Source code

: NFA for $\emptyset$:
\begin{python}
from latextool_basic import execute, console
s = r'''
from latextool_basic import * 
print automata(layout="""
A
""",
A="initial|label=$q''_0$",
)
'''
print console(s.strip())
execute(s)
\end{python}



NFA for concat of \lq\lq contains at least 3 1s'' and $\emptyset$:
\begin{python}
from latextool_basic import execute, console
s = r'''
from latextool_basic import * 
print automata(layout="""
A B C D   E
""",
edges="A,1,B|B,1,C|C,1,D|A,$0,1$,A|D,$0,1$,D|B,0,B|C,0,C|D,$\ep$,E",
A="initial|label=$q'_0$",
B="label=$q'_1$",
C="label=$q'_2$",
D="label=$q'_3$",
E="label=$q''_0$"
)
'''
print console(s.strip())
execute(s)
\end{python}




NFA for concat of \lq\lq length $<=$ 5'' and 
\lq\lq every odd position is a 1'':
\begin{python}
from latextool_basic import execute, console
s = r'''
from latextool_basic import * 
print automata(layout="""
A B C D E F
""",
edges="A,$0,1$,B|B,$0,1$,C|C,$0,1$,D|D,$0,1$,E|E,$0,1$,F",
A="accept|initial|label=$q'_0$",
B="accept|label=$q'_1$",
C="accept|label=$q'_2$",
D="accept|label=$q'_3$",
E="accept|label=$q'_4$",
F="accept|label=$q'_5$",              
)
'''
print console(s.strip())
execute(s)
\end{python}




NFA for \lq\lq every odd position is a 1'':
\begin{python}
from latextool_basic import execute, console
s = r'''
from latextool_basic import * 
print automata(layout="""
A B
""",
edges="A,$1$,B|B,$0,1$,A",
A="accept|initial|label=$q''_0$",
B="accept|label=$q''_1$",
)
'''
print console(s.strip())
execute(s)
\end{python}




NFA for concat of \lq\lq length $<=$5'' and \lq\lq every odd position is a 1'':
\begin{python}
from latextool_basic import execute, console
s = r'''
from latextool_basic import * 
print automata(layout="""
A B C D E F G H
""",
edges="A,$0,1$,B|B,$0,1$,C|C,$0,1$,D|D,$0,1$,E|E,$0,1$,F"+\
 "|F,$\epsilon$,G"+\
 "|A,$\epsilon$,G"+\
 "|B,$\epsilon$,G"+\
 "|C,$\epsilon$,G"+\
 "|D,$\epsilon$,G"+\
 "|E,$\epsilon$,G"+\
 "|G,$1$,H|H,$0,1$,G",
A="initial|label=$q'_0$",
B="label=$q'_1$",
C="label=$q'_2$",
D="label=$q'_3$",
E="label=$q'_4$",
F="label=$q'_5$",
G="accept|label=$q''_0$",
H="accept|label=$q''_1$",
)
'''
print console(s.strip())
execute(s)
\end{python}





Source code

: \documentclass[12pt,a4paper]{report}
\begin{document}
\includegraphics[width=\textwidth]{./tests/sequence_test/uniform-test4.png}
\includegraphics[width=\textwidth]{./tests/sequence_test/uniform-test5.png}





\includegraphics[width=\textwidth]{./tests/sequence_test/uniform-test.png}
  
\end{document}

What you have to do
Every entry in the listing must be retyped exactly.

Expected answer
Source code

: NFA for $\emptyset$:
\begin{python}
from latextool_basic import execute, console
s = r'''
from latextool_basic import * 
print automata(layout="""
A
""",
A="initial|label=$q''_0$",
)
'''
print console(s.strip())
execute(s)
\end{python}



NFA for concat of \lq\lq contains at least 3 1s'' and $\emptyset$:
\begin{python}
from latextool_basic import execute, console
s = r'''
from latextool_basic import * 
print automata(layout="""
A B C D   E
""",
edges="A,1,B|B,1,C|C,1,D|A,$0,1$,A|D,$0,1$,D|B,0,B|C,0,C|D,$\ep$,E",
A="initial|label=$q'_0$",
B="label=$q'_1$",
C="label=$q'_2$",
D="label=$q'_3$",
E="label=$q''_0$"
)
'''
print console(s.strip())
execute(s)
\end{python}




NFA for concat of \lq\lq length $<=$ 5'' and 
\lq\lq every odd position is a 1'':
\begin{python}
from latextool_basic import execute, console
s = r'''
from latextool_basic import * 
print automata(layout="""
A B C D E F
""",
edges="A,$0,1$,B|B,$0,1$,C|C,$0,1$,D|D,$0,1$,E|E,$0,1$,F",
A="accept|initial|label=$q'_0$",
B="accept|label=$q'_1$",
C="accept|label=$q'_2$",
D="accept|label=$q'_3$",
E="accept|label=$q'_4$",
F="accept|label=$q'_5$",              
)
'''
print console(s.strip())
execute(s)
\end{python}




NFA for \lq\lq every odd position is a 1'':
\begin{python}
from latextool_basic import execute, console
s = r'''
from latextool_basic import * 
print automata(layout="""
A B
""",
edges="A,$1$,B|B,$0,1$,A",
A="accept|initial|label=$q''_0$",
B="accept|label=$q''_1$",
)
'''
print console(s.strip())
execute(s)
\end{python}




NFA for concat of \lq\lq length $<=$5'' and \lq\lq every odd position is a 1'':
\begin{python}
from latextool_basic import execute, console
s = r'''
from latextool_basic import * 
print automata(layout="""
A B C D E F G H
""",
edges="A,$0,1$,B|B,$0,1$,C|C,$0,1$,D|D,$0,1$,E|E,$0,1$,F"+\
 "|F,$\epsilon$,G"+\
 "|A,$\epsilon$,G"+\
 "|B,$\epsilon$,G"+\
 "|C,$\epsilon$,G"+\
 "|D,$\epsilon$,G"+\
 "|E,$\epsilon$,G"+\
 "|G,$1$,H|H,$0,1$,G",
A="initial|label=$q'_0$",
B="label=$q'_1$",
C="label=$q'_2$",
D="label=$q'_3$",
E="label=$q'_4$",
F="label=$q'_5$",
G="accept|label=$q''_0$",
H="accept|label=$q''_1$",
)
'''
print console(s.strip())
execute(s)
\end{python}





Source code

: \documentclass[12pt,a4paper]{report}
\begin{document}
\includegraphics[width=\textwidth]{./tests/sequence_test/uniform-test4.png}
\includegraphics[width=\textwidth]{./tests/sequence_test/uniform-test5.png}





\includegraphics[width=\textwidth]{./tests/sequence_test/uniform-test.png}
  
\end{document}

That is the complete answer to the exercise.